With the release of Version 4, Visual Basic added support for classes and class modules and, in the process, became an object-oriented programming (OOP) language. Yet the debate persists about whether pre-.NET Visual Basic was a "true" object-oriented language, or whether it only supported limited features of object orientation. Detractors point out that Visual Basic did not support inheritance of a base class's functionality, only of its interface or signature. While Visual Basic still had a solid base of object-oriented features, purists emphasized the very real limitations in VB's OOP implementation.

While the object-oriented character of previous versions of VB may be in doubt, there is no question that .NET is an object-oriented programming platform. In fact, even if Visual Basic .NET is used to write what appears to be procedural code, it is object-oriented "under the hood."

A Common Type System

Traditionally, one of the problems of calling routines written in other languages from Visual Basic, or of calling Visual Basic routines from other languages, is that such inter-language calls presuppose a common type system . This is the case when calling Win32 API functions from Visual Basic, but it also applies to attempts to call methods in a VB COM component from other languages, or to call methods in a non-VB COM component from VB.

For instance, until the addition of the AddressOf operator, which obtained the memory address of a procedure, there was no way to indicate a "callback" function, a requirement of many Win32 API enumeration functions. As another example, it is expected that members of structures passed to Win32 API functions be aligned or padded in specific ways, something that VB programmers had great difficulty accomplishing.

Problems of type compatibility tended to occur most often when scripted applications were used to call and pass arguments to COM components. An excellent example is the attempt to pass an array from a script written in JScript to a COM component. COM sees JScript arrays as a string of comma-delimited values rather than as a COM-compatible array (called a SafeArray). This, and similar problems, caused no end of type-related headaches.

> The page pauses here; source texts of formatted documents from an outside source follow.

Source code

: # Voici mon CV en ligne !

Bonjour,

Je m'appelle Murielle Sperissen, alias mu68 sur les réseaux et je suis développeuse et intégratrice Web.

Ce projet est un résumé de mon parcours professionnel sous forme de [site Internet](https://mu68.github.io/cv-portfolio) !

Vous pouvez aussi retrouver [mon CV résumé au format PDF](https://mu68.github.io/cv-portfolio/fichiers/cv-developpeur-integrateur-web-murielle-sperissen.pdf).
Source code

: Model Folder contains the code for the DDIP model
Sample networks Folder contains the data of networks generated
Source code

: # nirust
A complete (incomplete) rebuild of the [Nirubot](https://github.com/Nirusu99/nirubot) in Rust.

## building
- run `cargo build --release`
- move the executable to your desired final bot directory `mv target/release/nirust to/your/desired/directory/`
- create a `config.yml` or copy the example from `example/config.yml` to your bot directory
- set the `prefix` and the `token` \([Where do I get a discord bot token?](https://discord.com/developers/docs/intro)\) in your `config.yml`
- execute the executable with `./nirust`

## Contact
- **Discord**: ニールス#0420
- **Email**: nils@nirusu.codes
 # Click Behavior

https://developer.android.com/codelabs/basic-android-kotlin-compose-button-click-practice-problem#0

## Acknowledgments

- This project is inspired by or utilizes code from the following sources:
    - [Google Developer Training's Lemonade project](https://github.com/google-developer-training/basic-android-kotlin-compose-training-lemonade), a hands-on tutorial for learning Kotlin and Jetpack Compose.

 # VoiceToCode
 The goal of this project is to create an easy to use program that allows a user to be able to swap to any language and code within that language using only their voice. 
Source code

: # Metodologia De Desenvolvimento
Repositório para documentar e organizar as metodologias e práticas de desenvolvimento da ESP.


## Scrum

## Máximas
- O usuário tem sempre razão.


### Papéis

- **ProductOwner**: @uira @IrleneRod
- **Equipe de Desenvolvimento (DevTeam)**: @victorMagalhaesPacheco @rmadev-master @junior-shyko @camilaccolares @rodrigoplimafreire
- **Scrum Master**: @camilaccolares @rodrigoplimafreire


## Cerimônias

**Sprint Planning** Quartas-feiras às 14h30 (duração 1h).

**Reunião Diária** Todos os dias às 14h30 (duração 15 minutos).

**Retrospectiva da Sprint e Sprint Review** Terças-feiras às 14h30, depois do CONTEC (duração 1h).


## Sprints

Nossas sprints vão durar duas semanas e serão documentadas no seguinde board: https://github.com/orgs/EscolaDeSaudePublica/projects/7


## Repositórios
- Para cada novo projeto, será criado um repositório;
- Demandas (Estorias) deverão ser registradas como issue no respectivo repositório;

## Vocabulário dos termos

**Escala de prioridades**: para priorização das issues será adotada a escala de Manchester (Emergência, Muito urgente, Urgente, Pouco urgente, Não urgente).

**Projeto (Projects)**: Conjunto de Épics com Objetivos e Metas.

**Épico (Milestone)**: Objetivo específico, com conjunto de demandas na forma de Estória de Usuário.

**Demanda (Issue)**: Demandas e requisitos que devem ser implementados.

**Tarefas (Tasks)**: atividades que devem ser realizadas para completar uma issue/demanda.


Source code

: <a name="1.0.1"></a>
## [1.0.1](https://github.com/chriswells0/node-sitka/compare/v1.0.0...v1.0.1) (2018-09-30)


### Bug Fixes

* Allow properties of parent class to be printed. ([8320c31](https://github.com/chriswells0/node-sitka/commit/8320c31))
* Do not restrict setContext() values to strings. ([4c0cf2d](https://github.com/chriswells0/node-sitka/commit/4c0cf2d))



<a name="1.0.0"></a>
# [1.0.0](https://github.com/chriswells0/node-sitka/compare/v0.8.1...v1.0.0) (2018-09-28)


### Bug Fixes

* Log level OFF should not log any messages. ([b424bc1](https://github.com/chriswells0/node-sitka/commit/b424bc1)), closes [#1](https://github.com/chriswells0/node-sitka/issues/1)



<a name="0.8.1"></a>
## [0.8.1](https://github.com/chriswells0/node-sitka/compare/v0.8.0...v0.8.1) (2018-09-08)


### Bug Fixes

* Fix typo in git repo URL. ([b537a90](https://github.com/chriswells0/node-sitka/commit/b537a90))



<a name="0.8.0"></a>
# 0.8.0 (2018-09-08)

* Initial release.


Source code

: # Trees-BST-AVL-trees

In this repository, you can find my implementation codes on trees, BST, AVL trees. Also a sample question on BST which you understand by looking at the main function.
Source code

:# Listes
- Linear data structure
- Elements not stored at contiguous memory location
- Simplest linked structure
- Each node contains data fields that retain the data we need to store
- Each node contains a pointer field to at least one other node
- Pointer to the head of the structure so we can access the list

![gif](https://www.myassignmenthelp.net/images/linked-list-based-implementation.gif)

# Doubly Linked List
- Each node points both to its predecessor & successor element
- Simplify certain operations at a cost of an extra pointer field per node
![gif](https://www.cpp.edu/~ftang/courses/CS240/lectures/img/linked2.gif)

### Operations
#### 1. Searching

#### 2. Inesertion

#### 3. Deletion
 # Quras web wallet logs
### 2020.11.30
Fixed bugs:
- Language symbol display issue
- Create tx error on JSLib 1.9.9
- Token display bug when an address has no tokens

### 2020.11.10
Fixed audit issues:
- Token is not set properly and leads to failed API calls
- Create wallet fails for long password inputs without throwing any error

The .NET platform removes these difficulties by providing a Common Type System (CTS). Ultimately, all data types are either classes or structures defined by or inherited from the .NET Base Class Library. Having this Common Type System means that .NET components are truly language-independent, and that a .NET component written in one language will be seamlessly interoperable with .NET components written in any other .NET language. The problem of incompatible types simply disappears.

Access to System Services: The Framework Class Library

Ever since VB added support for calls to the Windows and Win32 APIs, many Visual Basic programmers have come to regard API programming as a kind of black art. Not only was there a confusing and seemingly limitless array of functions that might be called, but the craft of passing parameters to routines and receiving their return values was equally mysterious. Moreover, with the growing emphasis on object-oriented programming, the Win32 API, with its procedural approach to programming, seemed more and more archaic.

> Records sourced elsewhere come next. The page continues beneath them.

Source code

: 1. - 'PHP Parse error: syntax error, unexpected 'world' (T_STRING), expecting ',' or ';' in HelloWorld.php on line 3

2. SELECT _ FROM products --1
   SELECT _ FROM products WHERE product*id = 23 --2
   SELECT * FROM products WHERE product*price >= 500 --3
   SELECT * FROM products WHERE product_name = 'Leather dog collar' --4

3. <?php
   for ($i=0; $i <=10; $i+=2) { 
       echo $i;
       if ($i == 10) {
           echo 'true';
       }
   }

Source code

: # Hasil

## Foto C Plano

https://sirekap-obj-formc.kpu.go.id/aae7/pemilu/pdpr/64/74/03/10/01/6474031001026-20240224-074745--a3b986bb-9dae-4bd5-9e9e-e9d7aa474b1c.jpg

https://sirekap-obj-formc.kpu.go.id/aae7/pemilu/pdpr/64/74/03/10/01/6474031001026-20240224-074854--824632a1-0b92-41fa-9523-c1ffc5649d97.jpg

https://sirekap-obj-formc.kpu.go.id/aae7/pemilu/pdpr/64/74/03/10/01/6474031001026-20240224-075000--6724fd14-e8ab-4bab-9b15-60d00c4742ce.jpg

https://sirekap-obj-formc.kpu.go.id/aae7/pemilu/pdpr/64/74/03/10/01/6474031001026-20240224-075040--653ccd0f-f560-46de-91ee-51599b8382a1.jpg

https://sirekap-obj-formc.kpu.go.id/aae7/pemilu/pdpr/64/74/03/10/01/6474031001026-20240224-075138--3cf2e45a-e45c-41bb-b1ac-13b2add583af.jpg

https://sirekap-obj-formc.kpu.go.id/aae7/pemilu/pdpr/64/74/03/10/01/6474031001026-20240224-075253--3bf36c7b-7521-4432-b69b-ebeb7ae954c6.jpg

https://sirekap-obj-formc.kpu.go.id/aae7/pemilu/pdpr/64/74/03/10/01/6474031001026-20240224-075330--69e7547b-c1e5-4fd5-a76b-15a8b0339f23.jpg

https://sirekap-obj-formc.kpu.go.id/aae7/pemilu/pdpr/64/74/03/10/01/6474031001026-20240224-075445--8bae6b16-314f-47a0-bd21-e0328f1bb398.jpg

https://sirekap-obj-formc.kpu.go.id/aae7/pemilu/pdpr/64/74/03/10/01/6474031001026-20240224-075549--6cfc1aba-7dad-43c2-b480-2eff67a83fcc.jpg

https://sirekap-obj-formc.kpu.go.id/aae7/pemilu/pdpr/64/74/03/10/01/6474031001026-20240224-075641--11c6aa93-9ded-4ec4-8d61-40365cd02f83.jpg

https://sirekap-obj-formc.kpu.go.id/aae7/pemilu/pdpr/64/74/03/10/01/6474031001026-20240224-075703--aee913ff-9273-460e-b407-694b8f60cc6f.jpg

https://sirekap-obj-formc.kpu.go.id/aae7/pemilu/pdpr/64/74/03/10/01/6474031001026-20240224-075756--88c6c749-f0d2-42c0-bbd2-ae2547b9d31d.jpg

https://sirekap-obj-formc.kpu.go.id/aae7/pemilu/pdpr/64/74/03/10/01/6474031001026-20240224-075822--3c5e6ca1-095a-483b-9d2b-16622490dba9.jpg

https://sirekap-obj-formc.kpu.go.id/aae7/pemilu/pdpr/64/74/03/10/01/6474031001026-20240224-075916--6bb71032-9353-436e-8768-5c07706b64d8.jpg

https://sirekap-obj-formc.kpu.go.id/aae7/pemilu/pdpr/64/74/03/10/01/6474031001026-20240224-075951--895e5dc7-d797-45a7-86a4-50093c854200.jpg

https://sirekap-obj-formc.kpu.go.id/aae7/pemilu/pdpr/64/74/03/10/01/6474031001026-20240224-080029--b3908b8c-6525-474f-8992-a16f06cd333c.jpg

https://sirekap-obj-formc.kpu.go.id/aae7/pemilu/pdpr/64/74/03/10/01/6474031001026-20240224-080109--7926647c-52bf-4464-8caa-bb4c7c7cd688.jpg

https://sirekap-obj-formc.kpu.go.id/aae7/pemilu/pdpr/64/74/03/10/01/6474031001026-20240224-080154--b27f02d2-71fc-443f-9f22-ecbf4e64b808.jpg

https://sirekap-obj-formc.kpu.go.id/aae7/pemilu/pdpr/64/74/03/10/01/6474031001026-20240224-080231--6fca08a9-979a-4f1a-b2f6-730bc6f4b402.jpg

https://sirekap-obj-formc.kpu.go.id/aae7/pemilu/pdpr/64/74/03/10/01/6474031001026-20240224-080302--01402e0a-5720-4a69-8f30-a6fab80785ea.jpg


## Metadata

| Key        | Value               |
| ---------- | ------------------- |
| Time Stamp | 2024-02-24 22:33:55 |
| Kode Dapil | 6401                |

A Common Runtime Environment

Although VB had traditionally shielded the developer from many of the intricacies of Windows as an operating system, or of COM as a method for interoperability, some knowledge of how the system worked was still essential to maintain problem-free applications. Programs and components written with one tool did not always work well with code from other tools. Working with the Win32 API often required a more advanced introduction to Windows development concepts than the typical novice Visual Basic programmer was ready to handle. Not all COM components were created equal either. It was quite easy to generate a COM component in C++ that could not be used in VB, and vice versa. Such incompatibilities kept many a programmer from developing and deploying components in their language of choice.

Under .NET, many problems like these are eliminated because of the .NET platform's Common Language Runtime (CLR). The CLR, as its name clearly implies, provides a variety of common services to applications and processes running under the .NET platform, regardless of the language in which they were originally written. These services include memory management and garbage collection. They also include a unified system of exception handling and the ability to use the same set of debugging tools on all code, regardless of the original .NET language used. A common set of data types ensures that data and classes interact easily between the various .NET languages.

Naming Conventions

Although naming conventions are not strictly part of a programming language, most Visual Basic developers had adopted some form of the prefix-based "Hungarian" naming system developed many years ago by Charles Simonyi. With the release of .NET, Microsoft now recommends a new naming system. This system dispenses with the endless lists of type-specific prefixes and instead assigns names to elements (classes, functions, local variables, global constants, etc.) based solely on what they are. So a variable that holds a customer name is no longer sCustName (with "s" for "string) or even lpszCustName (don't ask); you now simply use customerName.

The new conventions include two types of naming: "Pascal Casing" and "Camel Casing." All names are mixed case, with a capital letter appearing at the start of each new word within the name. Pascal Casing also capitalizes the first letter, and it is used for all public class members and global elements. Camel Casing includes a lowercase initial letter, and it is used for private members, procedure arguments, and local variables. There are some additional details to the rules, and some people differ on when to use Pascal Casing and when to use Camel Casing.

Common Language Runtime

The Common Language Runtime (CLR) is an environment that manages code execution and provides application-development services. It provides all of the common features required by all .NET-enabled languages. Visual Basic and other .NET languages are simply wrappers that expose the CLR's functionality. Because the CLR provides all of the core functionality for all .NET languages, components written in different .NET languages can interact with each other immediately, with no language-specific conflicts. Even data types are shared among .NET languages through the CLR's Common Type System (CTS). While data types may have different names in Visual Basic than they do in C#, they will all be based on underlying CLR data types.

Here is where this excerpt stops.